Collected data:
================================
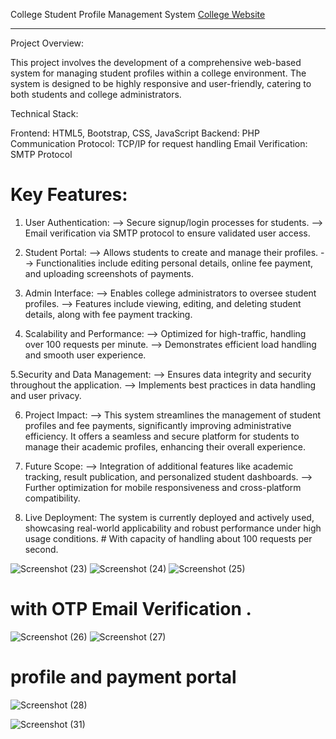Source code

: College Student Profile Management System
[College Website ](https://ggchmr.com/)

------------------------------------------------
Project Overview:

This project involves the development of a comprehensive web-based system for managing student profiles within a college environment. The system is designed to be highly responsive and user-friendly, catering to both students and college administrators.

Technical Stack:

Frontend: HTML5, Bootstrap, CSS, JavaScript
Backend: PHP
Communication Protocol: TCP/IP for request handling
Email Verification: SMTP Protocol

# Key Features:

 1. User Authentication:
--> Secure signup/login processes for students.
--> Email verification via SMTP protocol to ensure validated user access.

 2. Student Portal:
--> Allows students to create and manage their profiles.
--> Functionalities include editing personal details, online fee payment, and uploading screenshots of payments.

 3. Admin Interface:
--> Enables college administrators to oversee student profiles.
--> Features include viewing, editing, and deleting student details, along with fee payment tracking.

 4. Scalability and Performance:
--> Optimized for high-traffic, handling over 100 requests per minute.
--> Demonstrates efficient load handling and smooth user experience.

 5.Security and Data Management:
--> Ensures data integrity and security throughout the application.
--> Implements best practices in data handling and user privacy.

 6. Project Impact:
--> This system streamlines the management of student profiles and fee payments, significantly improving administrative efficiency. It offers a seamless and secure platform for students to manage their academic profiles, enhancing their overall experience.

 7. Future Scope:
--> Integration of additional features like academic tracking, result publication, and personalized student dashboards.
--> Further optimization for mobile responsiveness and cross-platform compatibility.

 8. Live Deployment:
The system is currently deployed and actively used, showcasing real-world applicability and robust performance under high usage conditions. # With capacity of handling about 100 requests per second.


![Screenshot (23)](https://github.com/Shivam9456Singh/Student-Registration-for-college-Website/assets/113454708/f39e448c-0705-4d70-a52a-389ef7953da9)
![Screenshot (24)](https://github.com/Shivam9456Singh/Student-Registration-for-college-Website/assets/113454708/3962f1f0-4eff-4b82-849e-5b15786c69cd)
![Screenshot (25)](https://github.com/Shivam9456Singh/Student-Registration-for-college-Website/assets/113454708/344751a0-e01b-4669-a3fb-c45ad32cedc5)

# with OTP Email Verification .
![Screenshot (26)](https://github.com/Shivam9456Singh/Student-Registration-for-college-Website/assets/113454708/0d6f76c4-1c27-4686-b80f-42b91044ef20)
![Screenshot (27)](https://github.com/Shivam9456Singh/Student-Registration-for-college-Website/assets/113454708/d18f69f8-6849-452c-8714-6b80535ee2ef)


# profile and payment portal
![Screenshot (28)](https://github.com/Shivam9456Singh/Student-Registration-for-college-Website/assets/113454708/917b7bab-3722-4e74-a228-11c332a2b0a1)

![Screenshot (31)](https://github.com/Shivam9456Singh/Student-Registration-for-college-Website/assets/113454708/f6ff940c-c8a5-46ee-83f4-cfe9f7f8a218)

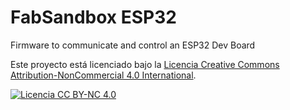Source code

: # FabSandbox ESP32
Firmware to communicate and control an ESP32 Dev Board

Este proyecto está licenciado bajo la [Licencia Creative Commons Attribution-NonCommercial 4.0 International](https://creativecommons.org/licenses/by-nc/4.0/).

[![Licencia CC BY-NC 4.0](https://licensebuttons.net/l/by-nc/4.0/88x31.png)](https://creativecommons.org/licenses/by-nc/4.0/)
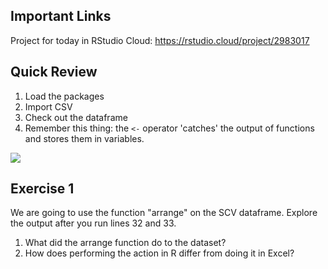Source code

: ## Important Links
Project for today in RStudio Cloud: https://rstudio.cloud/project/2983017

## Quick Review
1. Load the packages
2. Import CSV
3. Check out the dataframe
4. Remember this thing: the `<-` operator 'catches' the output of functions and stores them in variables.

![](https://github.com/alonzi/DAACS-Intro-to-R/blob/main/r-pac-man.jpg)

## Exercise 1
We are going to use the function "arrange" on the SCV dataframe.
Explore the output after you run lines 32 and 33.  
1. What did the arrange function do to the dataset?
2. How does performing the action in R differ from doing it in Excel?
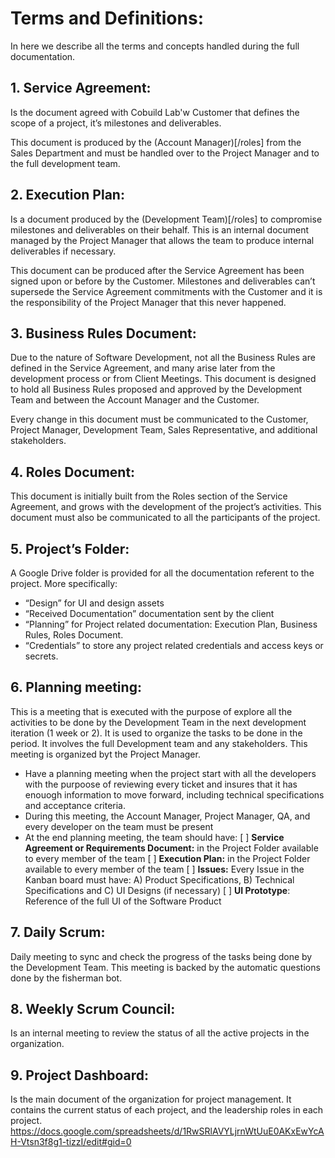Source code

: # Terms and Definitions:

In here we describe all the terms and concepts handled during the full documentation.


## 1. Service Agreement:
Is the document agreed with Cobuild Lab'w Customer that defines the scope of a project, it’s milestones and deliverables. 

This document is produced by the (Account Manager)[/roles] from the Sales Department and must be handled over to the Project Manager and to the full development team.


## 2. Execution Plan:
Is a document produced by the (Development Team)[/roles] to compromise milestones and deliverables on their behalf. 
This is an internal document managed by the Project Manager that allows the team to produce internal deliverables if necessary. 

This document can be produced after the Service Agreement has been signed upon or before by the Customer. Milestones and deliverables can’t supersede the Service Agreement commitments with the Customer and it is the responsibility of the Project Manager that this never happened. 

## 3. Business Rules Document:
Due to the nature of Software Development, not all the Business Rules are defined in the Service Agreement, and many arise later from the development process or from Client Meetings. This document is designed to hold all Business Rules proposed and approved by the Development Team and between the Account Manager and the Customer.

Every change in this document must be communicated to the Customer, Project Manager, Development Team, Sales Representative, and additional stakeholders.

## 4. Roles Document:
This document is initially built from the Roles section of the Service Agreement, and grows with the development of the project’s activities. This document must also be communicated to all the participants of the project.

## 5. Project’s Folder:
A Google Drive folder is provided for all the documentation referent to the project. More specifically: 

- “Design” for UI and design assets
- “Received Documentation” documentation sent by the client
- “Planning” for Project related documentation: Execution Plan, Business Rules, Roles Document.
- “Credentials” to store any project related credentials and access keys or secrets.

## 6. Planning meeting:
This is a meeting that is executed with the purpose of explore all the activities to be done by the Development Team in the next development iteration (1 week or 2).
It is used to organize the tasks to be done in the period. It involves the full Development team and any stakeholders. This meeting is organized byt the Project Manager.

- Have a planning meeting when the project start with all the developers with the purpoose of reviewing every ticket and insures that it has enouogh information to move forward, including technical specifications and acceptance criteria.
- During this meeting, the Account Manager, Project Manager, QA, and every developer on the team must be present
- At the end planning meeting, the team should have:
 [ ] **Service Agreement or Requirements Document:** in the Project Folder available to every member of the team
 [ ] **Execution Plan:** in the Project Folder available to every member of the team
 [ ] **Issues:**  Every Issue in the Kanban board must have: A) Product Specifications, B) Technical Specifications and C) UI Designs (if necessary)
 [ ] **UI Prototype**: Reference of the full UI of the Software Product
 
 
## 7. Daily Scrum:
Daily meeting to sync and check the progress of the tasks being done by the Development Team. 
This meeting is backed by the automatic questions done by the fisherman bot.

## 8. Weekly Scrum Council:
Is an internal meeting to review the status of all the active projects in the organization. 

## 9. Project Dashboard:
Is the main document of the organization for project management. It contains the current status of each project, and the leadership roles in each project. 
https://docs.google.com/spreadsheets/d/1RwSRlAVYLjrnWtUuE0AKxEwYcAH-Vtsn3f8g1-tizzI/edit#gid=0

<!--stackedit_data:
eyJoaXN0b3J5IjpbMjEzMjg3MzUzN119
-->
================================
Transcribe the data exactly, minus any images.

Source code

: College Student Profile Management System
[College Website ](https://ggchmr.com/)

------------------------------------------------
Project Overview:

This project involves the development of a comprehensive web-based system for managing student profiles within a college environment. The system is designed to be highly responsive and user-friendly, catering to both students and college administrators.

Technical Stack:

Frontend: HTML5, Bootstrap, CSS, JavaScript
Backend: PHP
Communication Protocol: TCP/IP for request handling
Email Verification: SMTP Protocol

# Key Features:

 1. User Authentication:
--> Secure signup/login processes for students.
--> Email verification via SMTP protocol to ensure validated user access.

 2. Student Portal:
--> Allows students to create and manage their profiles.
--> Functionalities include editing personal details, online fee payment, and uploading screenshots of payments.

 3. Admin Interface:
--> Enables college administrators to oversee student profiles.
--> Features include viewing, editing, and deleting student details, along with fee payment tracking.

 4. Scalability and Performance:
--> Optimized for high-traffic, handling over 100 requests per minute.
--> Demonstrates efficient load handling and smooth user experience.

 5.Security and Data Management:
--> Ensures data integrity and security throughout the application.
--> Implements best practices in data handling and user privacy.

 6. Project Impact:
--> This system streamlines the management of student profiles and fee payments, significantly improving administrative efficiency. It offers a seamless and secure platform for students to manage their academic profiles, enhancing their overall experience.

 7. Future Scope:
--> Integration of additional features like academic tracking, result publication, and personalized student dashboards.
--> Further optimization for mobile responsiveness and cross-platform compatibility.

 8. Live Deployment:
The system is currently deployed and actively used, showcasing real-world applicability and robust performance under high usage conditions. # With capacity of handling about 100 requests per second.


![Screenshot (23)](https://github.com/Shivam9456Singh/Student-Registration-for-college-Website/assets/113454708/f39e448c-0705-4d70-a52a-389ef7953da9)
![Screenshot (24)](https://github.com/Shivam9456Singh/Student-Registration-for-college-Website/assets/113454708/3962f1f0-4eff-4b82-849e-5b15786c69cd)
![Screenshot (25)](https://github.com/Shivam9456Singh/Student-Registration-for-college-Website/assets/113454708/344751a0-e01b-4669-a3fb-c45ad32cedc5)

# with OTP Email Verification .
![Screenshot (26)](https://github.com/Shivam9456Singh/Student-Registration-for-college-Website/assets/113454708/0d6f76c4-1c27-4686-b80f-42b91044ef20)
![Screenshot (27)](https://github.com/Shivam9456Singh/Student-Registration-for-college-Website/assets/113454708/d18f69f8-6849-452c-8714-6b80535ee2ef)


# profile and payment portal
![Screenshot (28)](https://github.com/Shivam9456Singh/Student-Registration-for-college-Website/assets/113454708/917b7bab-3722-4e74-a228-11c332a2b0a1)

![Screenshot (31)](https://github.com/Shivam9456Singh/Student-Registration-for-college-Website/assets/113454708/f6ff940c-c8a5-46ee-83f4-cfe9f7f8a218)

Source code

: # FabSandbox ESP32
Firmware to communicate and control an ESP32 Dev Board

Este proyecto está licenciado bajo la [Licencia Creative Commons Attribution-NonCommercial 4.0 International](https://creativecommons.org/licenses/by-nc/4.0/).

[![Licencia CC BY-NC 4.0](https://licensebuttons.net/l/by-nc/4.0/88x31.png)](https://creativecommons.org/licenses/by-nc/4.0/)
Source code

: ## Important Links
Project for today in RStudio Cloud: https://rstudio.cloud/project/2983017

## Quick Review
1. Load the packages
2. Import CSV
3. Check out the dataframe
4. Remember this thing: the `<-` operator 'catches' the output of functions and stores them in variables.

![](https://github.com/alonzi/DAACS-Intro-to-R/blob/main/r-pac-man.jpg)

## Exercise 1
We are going to use the function "arrange" on the SCV dataframe.
Explore the output after you run lines 32 and 33.  
1. What did the arrange function do to the dataset?
2. How does performing the action in R differ from doing it in Excel?
Source code

: # Terms and Definitions:

In here we describe all the terms and concepts handled during the full documentation.


## 1. Service Agreement:
Is the document agreed with Cobuild Lab'w Customer that defines the scope of a project, it’s milestones and deliverables. 

This document is produced by the (Account Manager)[/roles] from the Sales Department and must be handled over to the Project Manager and to the full development team.


## 2. Execution Plan:
Is a document produced by the (Development Team)[/roles] to compromise milestones and deliverables on their behalf. 
This is an internal document managed by the Project Manager that allows the team to produce internal deliverables if necessary. 

This document can be produced after the Service Agreement has been signed upon or before by the Customer. Milestones and deliverables can’t supersede the Service Agreement commitments with the Customer and it is the responsibility of the Project Manager that this never happened. 

## 3. Business Rules Document:
Due to the nature of Software Development, not all the Business Rules are defined in the Service Agreement, and many arise later from the development process or from Client Meetings. This document is designed to hold all Business Rules proposed and approved by the Development Team and between the Account Manager and the Customer.

Every change in this document must be communicated to the Customer, Project Manager, Development Team, Sales Representative, and additional stakeholders.

## 4. Roles Document:
This document is initially built from the Roles section of the Service Agreement, and grows with the development of the project’s activities. This document must also be communicated to all the participants of the project.

## 5. Project’s Folder:
A Google Drive folder is provided for all the documentation referent to the project. More specifically: 

- “Design” for UI and design assets
- “Received Documentation” documentation sent by the client
- “Planning” for Project related documentation: Execution Plan, Business Rules, Roles Document.
- “Credentials” to store any project related credentials and access keys or secrets.

## 6. Planning meeting:
This is a meeting that is executed with the purpose of explore all the activities to be done by the Development Team in the next development iteration (1 week or 2).
It is used to organize the tasks to be done in the period. It involves the full Development team and any stakeholders. This meeting is organized byt the Project Manager.

- Have a planning meeting when the project start with all the developers with the purpoose of reviewing every ticket and insures that it has enouogh information to move forward, including technical specifications and acceptance criteria.
- During this meeting, the Account Manager, Project Manager, QA, and every developer on the team must be present
- At the end planning meeting, the team should have:
 [ ] **Service Agreement or Requirements Document:** in the Project Folder available to every member of the team
 [ ] **Execution Plan:** in the Project Folder available to every member of the team
 [ ] **Issues:**  Every Issue in the Kanban board must have: A) Product Specifications, B) Technical Specifications and C) UI Designs (if necessary)
 [ ] **UI Prototype**: Reference of the full UI of the Software Product
 
 
## 7. Daily Scrum:
Daily meeting to sync and check the progress of the tasks being done by the Development Team. 
This meeting is backed by the automatic questions done by the fisherman bot.

## 8. Weekly Scrum Council:
Is an internal meeting to review the status of all the active projects in the organization. 

## 9. Project Dashboard:
Is the main document of the organization for project management. It contains the current status of each project, and the leadership roles in each project. 
https://docs.google.com/spreadsheets/d/1RwSRlAVYLjrnWtUuE0AKxEwYcAH-Vtsn3f8g1-tizzI/edit#gid=0

<!--stackedit_data:
eyJoaXN0b3J5IjpbMjEzMjg3MzUzN119
-->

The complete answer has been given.